Diferentemente das outras, Maria Clara queria especificamente fazer teatro, e por isso mesmo ela foi estudar na França, de onde voltou com sólida base técnica. Poucas revelações pessoais por parte de alguém de teatro me impressionaram tanto quanto a que me fez Maria Clara, ao falar de seu desapontamento ao se dar conta de que jamais viria a ser uma grande atriz. Para uma jovem que sonhava com o palco, o próprio fato de ela ter a autocrítica necessária para enfrentar essa constatação; muito mais extraordinário, no entanto, é o fato de tamanho desapontamento não destruir a paixão pelo teatro mas, ao contrário, fazê-la procurar outros canais para viver essa paixão.

Se o destino de Maria Clara não era pisar no palco, ele se revelou mesmo assim ligado ao teatro, de forma ainda mais ampla: ela populou o palco com seus personagens, ela formou atores para vivê-los. Ela soube melhor do que ninguém contagiar os jovens com a paixão de servir ao teatro, seja no palco, seja nos bastidores, seja até mesmo como bons espectadores aptos a apreciar toda a complexidade da criação cênica. Trabalhar no Tablado sempre foi saber que teatro não é brincadeira que se faz de qualquer maneira; a bandeirante sempre levou ao seu sonho a ideia de que não basta fazer, é preciso fazer bem.

Passadas essas cinco décadas, muitos não se lembrarão mais que durante vários anos o Tablado apresentou, em seus primeiros anos, espetáculos para adultos com uma qualidade de produção muito superior a praticamente tudo o que o dito teatro profissional oferecia; a primeira geração de O Tablado, Kalma Murtinho, Carmete Murgel, Claudio Corrêa e Castro, Napoleão Moniz Freire, Emílio de Mattos, e tantos outros, apresentava um nível de surpreendente qualidade, e Maria Clara desde sempre foi quem norteou o caminho a ser trilhado. Mas depois de algum tempo o seu outro talento, o de autora, abriu caminhos absolutamente novos para o teatro infantil no Brasil, que se divide em duas épocas distintas: a antes-do-Tablado, que partia do princípio de que para criança qualquer coisa servia, e era apresentado com péssimos textos e piores montagens e, uma outra, nova, que nasceu quando a cortina se abriu no palco do Tablado e Pluft, o Fantasminha, ao perguntar “Mamãe, gente existe?”, fez nascer um novo tempo, de espetáculos inteligentes e cuidados, que sempre foram produto do amor e do respeito que Maria Clara Machado sempre teve tanto pelas crianças quanto pelo teatro.

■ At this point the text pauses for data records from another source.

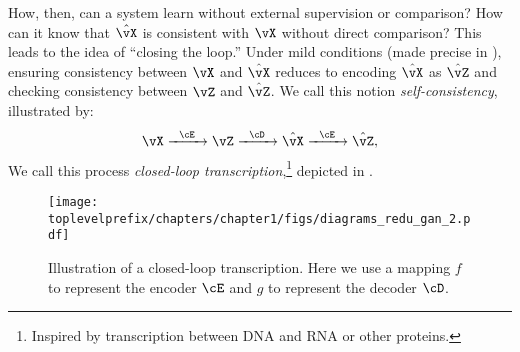 \documentclass[../../book-main.tex]{subfiles}
\begin{document}
How, then, can a system learn without external supervision or comparison? How can it know that \(\hat{\vX}\) is consistent with \(\vX\) without direct comparison? This leads to the idea of ``closing the loop.'' Under mild conditions (made precise in ), ensuring consistency between \(\vX\) and \(\hat{\vX}\) reduces to encoding \(\hat{\vX}\) as \(\hat{\vZ}\) and checking consistency between \(\vZ\) and \(\hat{\vZ}\). We call this notion \textit{self-consistency}, illustrated by:
\begin{equation}
    \vX   \xrightarrow{\hspace{2mm} \cE\hspace{2mm}} \vZ  \xrightarrow{\hspace{2mm} \cD \hspace{2mm}} \hat{\vX} \xrightarrow{\hspace{2mm} \cE\hspace{2mm}} \hat{\vZ},
    \label{eqn:closed-loop}
\end{equation}
We call this process \textit{closed-loop transcription},\footnote{Inspired by transcription between DNA and RNA or other proteins.} depicted in .

\begin{figure}[t]
    \centering
\texttt{[image: \\toplevelprefix/chapters/chapter1/figs/diagrams\_redu\_gan\_2.pdf]}
\caption{Illustration of a closed-loop transcription. Here we use a mapping \(f\) to represent the encoder \(\cE\) and \(g\) to represent the decoder \(\cD\).}  \label{fig:closed-loop}
\end{figure}
\end{document}
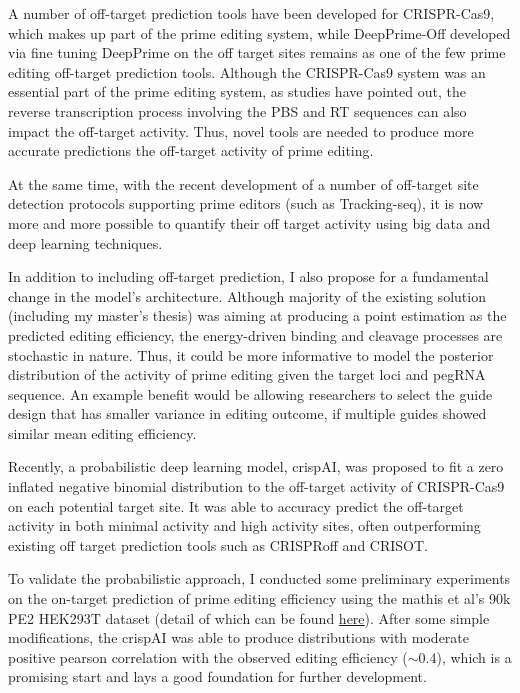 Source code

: \documentclass[a4,12pt]{article}
\begin{document}
A number of off-target prediction tools have been developed for CRISPR-Cas9, which makes up part of the prime editing system, while DeepPrime-Off developed via fine tuning DeepPrime on the off target sites remains as one of the few prime editing off-target prediction tools. Although the CRISPR-Cas9 system was an essential part of the prime editing system, as studies have pointed out, the reverse transcription process involving the PBS and RT sequences can also impact the off-target activity. Thus, novel tools are needed to produce more accurate predictions the off-target activity of prime editing\parencite{liangGenomewideProfilingPrime2023,yuPredictionEfficienciesDiverse2023}.

At the same time, with the recent development of a number of off-target site detection protocols supporting prime editors (such as Tracking-seq), it is now more and more possible to quantify their off target activity using big data and deep learning techniques\parencite{liangGenomewideProfilingPrime2023,
zhuTrackingseqRevealsHeterogeneity2024}.

In addition to including off-target prediction, I also propose for a fundamental change in the model's architecture. Although majority of the existing solution (including my master's thesis) was aiming at producing a point estimation as the predicted editing efficiency\parencite{mathisMachineLearningPrediction2024,yuPredictionEfficienciesDiverse2023,koeppelPredictionPrimeEditing2023}, the energy-driven binding and cleavage processes are stochastic in nature\cite{stortzPiCRISPRPhysicallyInformed2023}. Thus, it could be more informative to model the posterior distribution of the activity of prime editing given the target loci and pegRNA sequence. An example benefit would be allowing researchers to select the guide design that has smaller variance in editing outcome, if multiple guides showed similar mean editing efficiency.

Recently, a probabilistic deep learning model, crispAI, was proposed to fit a zero inflated negative binomial distribution to the off-target activity of CRISPR-Cas9 on each potential target site\parencite{ozdenLearningQuantifyUncertainty2024}. It was able to accuracy predict the off-target activity in both minimal activity and high activity sites, often outperforming existing off target prediction tools such as CRISPRoff and CRISOT.

To validate the probabilistic approach, I conducted some preliminary experiments on the on-target prediction of prime editing efficiency using the mathis et al's 90k PE2 HEK293T dataset (detail of which can be found \href{https://github.com/PeihengLu/PEOff/blob/main/txt/preliminary/preliminary.pdf}{here})\parencite{mathisPredictingPrimeEditing2023}. After some simple modifications, the crispAI was able to produce distributions with moderate positive pearson correlation with the observed editing efficiency ($\sim 0.4$), which is a promising start and lays a good foundation for further development.
\end{document}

Pluft, O Rapto das Cebolinhas, Chapeuzinho Vermelho, A Bruxinha que Era Boa, Maroquinhas Fru-Fru, e tantas outras peças nos enriquecem permanentemente por serem inesgotáveis: o talento de Maria Clara sempre soube embarcar com Noé em sua viagem salvadora, como “cavalgar pelas Capitanias Hereditárias”, graças a seus muitos talentos e à sua incansável paixão pelo teatro.

Uma Vida Para o Teatro

“A estreia de Pluft foi muito importante para mim, foi quando eu disse não ao teatro profissional, quando desisti de ser atriz” 1975

“A criança é um ser em formação a quem precisamos dar o melhor”1975

“Muita gente vem me perguntar por que não monto peças infantis de outros autores. E por que deveria montar? Gosto das minhas, ora!” 1980.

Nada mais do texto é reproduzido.